> _Records_

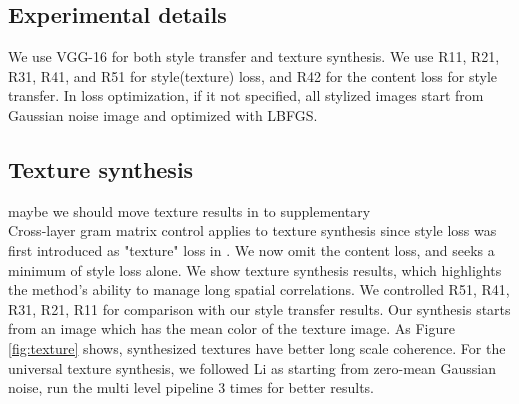 \documentclass[runningheads]{llncs}
\begin{document}
\subsection{Experimental details}
We use VGG-16 for both style transfer and texture synthesis.  We use R11, R21, R31, R41, and R51 for style(texture) loss, and R42 for the content loss for style transfer. In loss optimization, if it not specified, all stylized images start from Gaussian noise image and optimized with LBFGS.\\


\subsection{Texture synthesis} 
\todo maybe we should move texture results in to supplementary\\

Cross-layer gram matrix control applies to texture synthesis since style loss \cite{gatys2016image} was first introduced as "texture" loss in \cite{NIPS2015_5633}.  We now omit the content loss, and seeks a minimum of style loss alone.  We show texture synthesis results, which highlights the method's ability to manage long spatial correlations.  We controlled R51, R41, R31, R21, R11 for comparison with our style transfer results.  Our synthesis starts from an image which has the mean color of the texture image. 
As Figure \ref{fig:texture} shows, synthesized textures have better long scale coherence.    For the universal texture synthesis, we followed Li \ea  as starting from zero-mean Gaussian noise, run the multi level pipeline 3 times for better results.
\end{document}
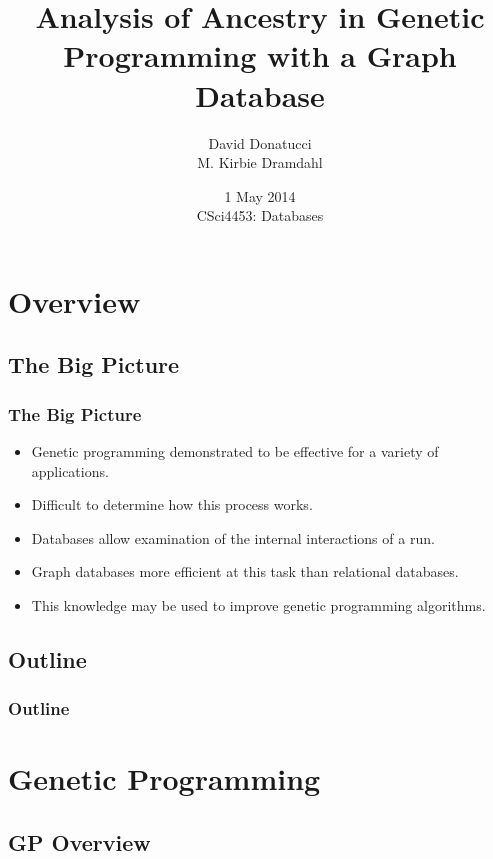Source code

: \documentclass{beamer}
\title[Analysis of GP Ancestry in Neo4j]{Analysis of Ancestry in Genetic Programming with a Graph Database}
\author[Donatucci, Dramdahl]{David Donatucci \\ M. Kirbie Dramdahl}
\date[May '14, CSci4453] %
{1 May 2014 \\ CSci4453: Databases}
\begin{document}
\begin{frame}
  \titlepage
\end{frame}


\section*{Overview}

\subsection*{The Big Picture}

\begin{frame}
  \frametitle{The Big Picture}
  
  \begin{itemize}
	\item Genetic programming demonstrated to be effective for a variety of applications.
	\item Difficult to determine how this process works.
	\item Databases allow examination of the internal interactions of a run.
	\item Graph databases more efficient at this task than relational databases.
	\item This knowledge may be used to improve genetic programming algorithms.
  \end{itemize}

  
\end{frame}

\subsection*{Outline}

\begin{frame}
  \frametitle{Outline}
  \tableofcontents[hideallsubsections]
\end{frame}

\section[Genetic Programming]{Genetic Programming}

\subsection{GP Overview}
\end{document}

> _About this exercise_
Return all lines in the data that include the word "Picture".

> _Completed exercise_
\subsection*{The Big Picture}
  \frametitle{The Big Picture}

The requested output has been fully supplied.